Assignment: Lines holding the string "epsilon" are the ones to copy; find them all in the data.

Material for this task:
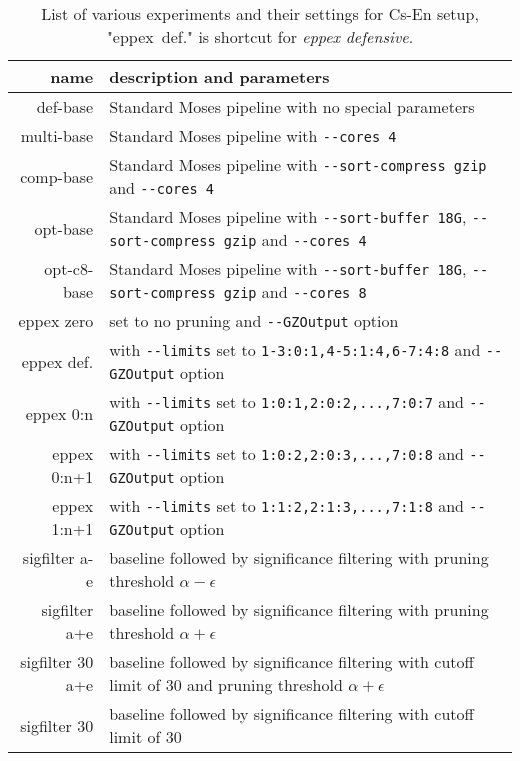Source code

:\begin{table}[ht]
\centering
\begin{tabular}{ r p{10cm} }
name & description and parameters \\
\hline
\hline
def-base        & Standard Moses pipeline with no special parameters \\
multi-base      & Standard Moses pipeline with \verb|--cores 4| \\
comp-base       & Standard Moses pipeline with \verb|--sort-compress gzip| and \verb|--cores 4| \\
opt-base        & Standard Moses pipeline with \verb|--sort-buffer 18G|, \verb|--sort-compress gzip| and \verb|--cores 4| \\
opt-c8-base     & Standard Moses pipeline with \verb|--sort-buffer 18G|, \verb|--sort-compress gzip| and \verb|--cores 8| \\
\hline
eppex zero      & \eppex{} set to no pruning and \verb|--GZOutput| option \\
eppex def.      & \eppex{} with \verb|--limits| set to \verb|1-3:0:1,4-5:1:4,6-7:4:8| and \verb|--GZOutput| option \\
eppex 0:n       & \eppex{} with \verb|--limits| set to \verb|1:0:1,2:0:2,...,7:0:7| and \verb|--GZOutput| option \\
eppex 0:n+1     & \eppex{} with \verb|--limits| set to \verb|1:0:2,2:0:3,...,7:0:8| and \verb|--GZOutput| option \\
eppex 1:n+1     & \eppex{} with \verb|--limits| set to \verb|1:1:2,2:1:3,...,7:1:8| and \verb|--GZOutput| option \\
\hline
sigfilter a-e   & baseline followed by significance filtering with pruning threshold $\alpha - \epsilon$ \\
sigfilter a+e   & baseline followed by significance filtering with pruning threshold $\alpha + \epsilon$ \\
sigfilter 30 a+e  & baseline followed by significance filtering with cutoff limit of 30 and pruning threshold $\alpha + \epsilon$ \\
sigfilter 30    & baseline followed by significance filtering with cutoff limit of 30 \\
\hline
\hline
\end{tabular}
\caption{\label{cs-en-wmt13-scenarios}
List of various experiments and their settings for Cs-En setup, "eppex~def." is shortcut for \emph{eppex defensive}.}
\end{table}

Answer section:
sigfilter a-e   & baseline followed by significance filtering with pruning threshold $\alpha - \epsilon$ \\
sigfilter a+e   & baseline followed by significance filtering with pruning threshold $\alpha + \epsilon$ \\
sigfilter 30 a+e  & baseline followed by significance filtering with cutoff limit of 30 and pruning threshold $\alpha + \epsilon$ \\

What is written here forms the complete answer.